The response should contain all of the records, copied exactly, and none of the images.
** GIVEN DATA follows **
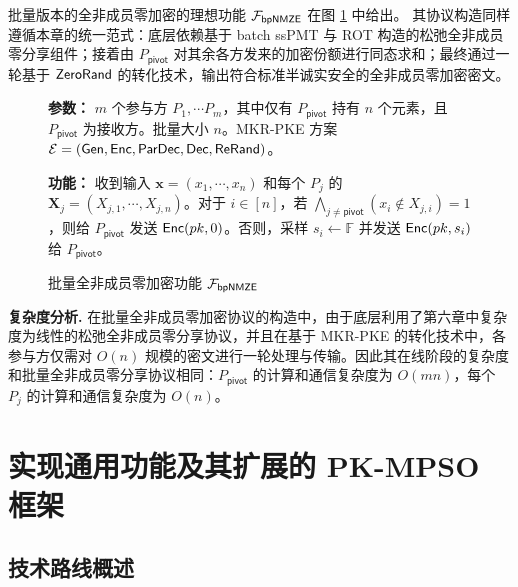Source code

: 批量版本的全非成员零加密的理想功能 $\FuncbpNMZE$ 在图 \ref{fig:func-bpnmze} 中给出。
其协议构造同样遵循本章的统一范式：底层依赖基于 batch ssPMT 与 ROT 构造的松弛全非成员零分享组件；接着由 $P_\mathsf{pivot}$ 对其余各方发来的加密份额进行同态求和；最终通过一轮基于 $\ZeroRand$ 的转化技术，输出符合标准半诚实安全的全非成员零加密密文。

\begin{figure}[!htb]
\begin{framed}
\begin{minipage}[c]{\textwidth}
\begin{trivlist}
\item \textbf{参数：} $m$ 个参与方 $P_1, \cdots P_m$，其中仅有 $P_\mathsf{pivot}$ 持有 $n$ 个元素，且 $P_\mathsf{pivot}$ 为接收方。批量大小 $n$。MKR-PKE 方案 $\mathcal{E} = (\Gen, \Enc, \ParDec, \Dec, \ReRand)$。
\item \textbf{功能：} 收到输入 $\textbf{x} = (x_1, \cdots, x_n)$ 和每个 $P_j$ 的 $\textbf{X}_j = (X_{j,1}, \cdots, X_{j,n})$。对于 $i \in [n]$，若 $\bigwedge_{j \neq \mathsf{pivot}} (x_i \notin X_{j,i}) = 1$，则给 $P_\mathsf{pivot}$ 发送 $\Enc(pk,0)$。否则，采样 $s_i \gets \mathbb{F}$ 并发送 $\Enc(pk,s_i)$ 给 $P_\mathsf{pivot}$。
\end{trivlist}
\end{minipage}
\end{framed}
\caption{批量全非成员零加密功能 $\FuncbpNMZE$}\label{fig:func-bpnmze}
\end{figure}

\begin{trivlist}
\item \textbf{复杂度分析.} 在批量全非成员零加密协议的构造中，由于底层利用了第六章中复杂度为线性的松弛全非成员零分享协议，并且在基于 MKR-PKE 的转化技术中，各参与方仅需对 $O(n)$ 规模的密文进行一轮处理与传输。因此其在线阶段的复杂度和批量全非成员零分享协议相同：$P_\mathsf{pivot}$ 的计算和通信复杂度为 $O(mn)$，每个 $P_j$ 的计算和通信复杂度为 $O(n)$。 
\end{trivlist}

\section{实现通用功能及其扩展的 PK-MPSO 框架}

\subsection{技术路线概述}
** End of GIVEN DATA **
TASK RESPONSE:
Source code

: 批量版本的全非成员零加密的理想功能 $\FuncbpNMZE$ 在图 \ref{fig:func-bpnmze} 中给出。
其协议构造同样遵循本章的统一范式：底层依赖基于 batch ssPMT 与 ROT 构造的松弛全非成员零分享组件；接着由 $P_\mathsf{pivot}$ 对其余各方发来的加密份额进行同态求和；最终通过一轮基于 $\ZeroRand$ 的转化技术，输出符合标准半诚实安全的全非成员零加密密文。

\begin{figure}[!htb]
\begin{framed}
\begin{minipage}[c]{\textwidth}
\begin{trivlist}
\item \textbf{参数：} $m$ 个参与方 $P_1, \cdots P_m$，其中仅有 $P_\mathsf{pivot}$ 持有 $n$ 个元素，且 $P_\mathsf{pivot}$ 为接收方。批量大小 $n$。MKR-PKE 方案 $\mathcal{E} = (\Gen, \Enc, \ParDec, \Dec, \ReRand)$。
\item \textbf{功能：} 收到输入 $\textbf{x} = (x_1, \cdots, x_n)$ 和每个 $P_j$ 的 $\textbf{X}_j = (X_{j,1}, \cdots, X_{j,n})$。对于 $i \in [n]$，若 $\bigwedge_{j \neq \mathsf{pivot}} (x_i \notin X_{j,i}) = 1$，则给 $P_\mathsf{pivot}$ 发送 $\Enc(pk,0)$。否则，采样 $s_i \gets \mathbb{F}$ 并发送 $\Enc(pk,s_i)$ 给 $P_\mathsf{pivot}$。
\end{trivlist}
\end{minipage}
\end{framed}
\caption{批量全非成员零加密功能 $\FuncbpNMZE$}\label{fig:func-bpnmze}
\end{figure}

\begin{trivlist}
\item \textbf{复杂度分析.} 在批量全非成员零加密协议的构造中，由于底层利用了第六章中复杂度为线性的松弛全非成员零分享协议，并且在基于 MKR-PKE 的转化技术中，各参与方仅需对 $O(n)$ 规模的密文进行一轮处理与传输。因此其在线阶段的复杂度和批量全非成员零分享协议相同：$P_\mathsf{pivot}$ 的计算和通信复杂度为 $O(mn)$，每个 $P_j$ 的计算和通信复杂度为 $O(n)$。 
\end{trivlist}

\section{实现通用功能及其扩展的 PK-MPSO 框架}

\subsection{技术路线概述}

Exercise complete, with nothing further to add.